The data:
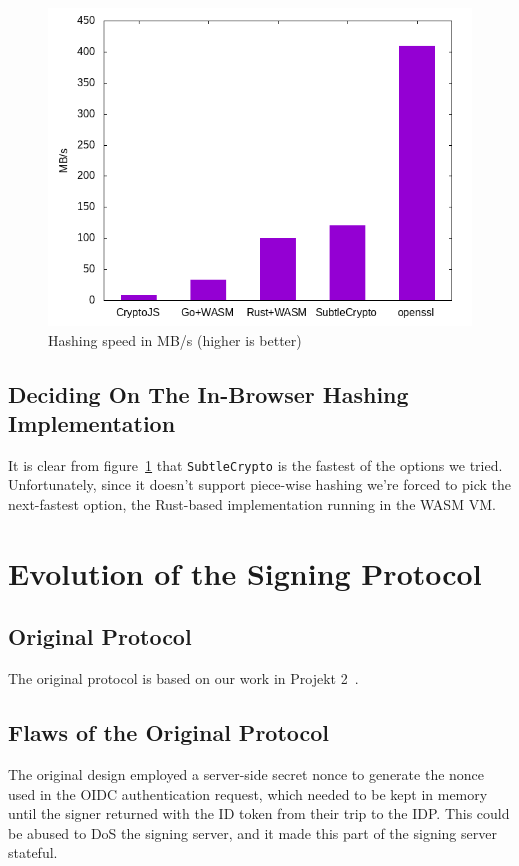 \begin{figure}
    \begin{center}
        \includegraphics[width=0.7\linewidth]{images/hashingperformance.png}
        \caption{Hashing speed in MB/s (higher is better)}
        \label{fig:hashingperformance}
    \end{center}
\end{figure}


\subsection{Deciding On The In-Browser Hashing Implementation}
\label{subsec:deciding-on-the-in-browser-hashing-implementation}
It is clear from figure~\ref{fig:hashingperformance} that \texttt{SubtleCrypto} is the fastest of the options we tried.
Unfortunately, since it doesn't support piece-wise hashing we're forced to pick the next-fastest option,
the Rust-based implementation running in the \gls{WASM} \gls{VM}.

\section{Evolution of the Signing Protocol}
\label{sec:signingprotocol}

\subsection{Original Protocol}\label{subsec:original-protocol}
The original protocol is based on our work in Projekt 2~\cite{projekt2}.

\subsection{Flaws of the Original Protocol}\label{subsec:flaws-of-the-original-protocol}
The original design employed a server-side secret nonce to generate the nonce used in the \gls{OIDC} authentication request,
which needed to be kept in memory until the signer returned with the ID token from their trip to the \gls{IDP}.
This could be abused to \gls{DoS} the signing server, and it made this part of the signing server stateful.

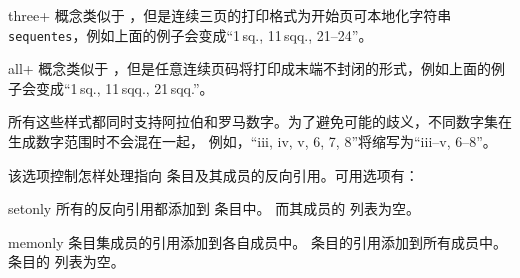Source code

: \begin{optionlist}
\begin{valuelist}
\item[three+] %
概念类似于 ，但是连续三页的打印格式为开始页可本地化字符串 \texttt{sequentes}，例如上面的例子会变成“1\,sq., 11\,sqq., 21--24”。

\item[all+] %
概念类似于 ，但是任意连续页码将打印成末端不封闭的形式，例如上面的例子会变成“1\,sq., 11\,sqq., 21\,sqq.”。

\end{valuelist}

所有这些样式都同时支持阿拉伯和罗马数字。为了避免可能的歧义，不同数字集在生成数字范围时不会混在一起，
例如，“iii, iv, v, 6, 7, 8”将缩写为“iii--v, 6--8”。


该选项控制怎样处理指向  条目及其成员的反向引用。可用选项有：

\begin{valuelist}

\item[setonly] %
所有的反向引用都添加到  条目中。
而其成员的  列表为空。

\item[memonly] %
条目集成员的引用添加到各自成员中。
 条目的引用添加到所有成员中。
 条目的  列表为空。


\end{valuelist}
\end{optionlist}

What the task asks: I need the lines from the line holding "It is clear" through the end of the material, inclusive, restated word for word and without pictures.

Solution to this exercise:
It is clear from figure~\ref{fig:hashingperformance} that \texttt{SubtleCrypto} is the fastest of the options we tried.
Unfortunately, since it doesn't support piece-wise hashing we're forced to pick the next-fastest option,
the Rust-based implementation running in the \gls{WASM} \gls{VM}.

\section{Evolution of the Signing Protocol}
\label{sec:signingprotocol}

\subsection{Original Protocol}\label{subsec:original-protocol}
The original protocol is based on our work in Projekt 2~\cite{projekt2}.

\subsection{Flaws of the Original Protocol}\label{subsec:flaws-of-the-original-protocol}
The original design employed a server-side secret nonce to generate the nonce used in the \gls{OIDC} authentication request,
which needed to be kept in memory until the signer returned with the ID token from their trip to the \gls{IDP}.
This could be abused to \gls{DoS} the signing server, and it made this part of the signing server stateful.

Source code

: \begin{optionlist}
\begin{valuelist}
\item[three+] %
概念类似于 ，但是连续三页的打印格式为开始页可本地化字符串 \texttt{sequentes}，例如上面的例子会变成“1\,sq., 11\,sqq., 21--24”。

\item[all+] %
概念类似于 ，但是任意连续页码将打印成末端不封闭的形式，例如上面的例子会变成“1\,sq., 11\,sqq., 21\,sqq.”。

\end{valuelist}

所有这些样式都同时支持阿拉伯和罗马数字。为了避免可能的歧义，不同数字集在生成数字范围时不会混在一起，
例如，“iii, iv, v, 6, 7, 8”将缩写为“iii--v, 6--8”。


该选项控制怎样处理指向  条目及其成员的反向引用。可用选项有：

\begin{valuelist}

\item[setonly] %
所有的反向引用都添加到  条目中。
而其成员的  列表为空。

\item[memonly] %
条目集成员的引用添加到各自成员中。
 条目的引用添加到所有成员中。
 条目的  列表为空。


\end{valuelist}
\end{optionlist}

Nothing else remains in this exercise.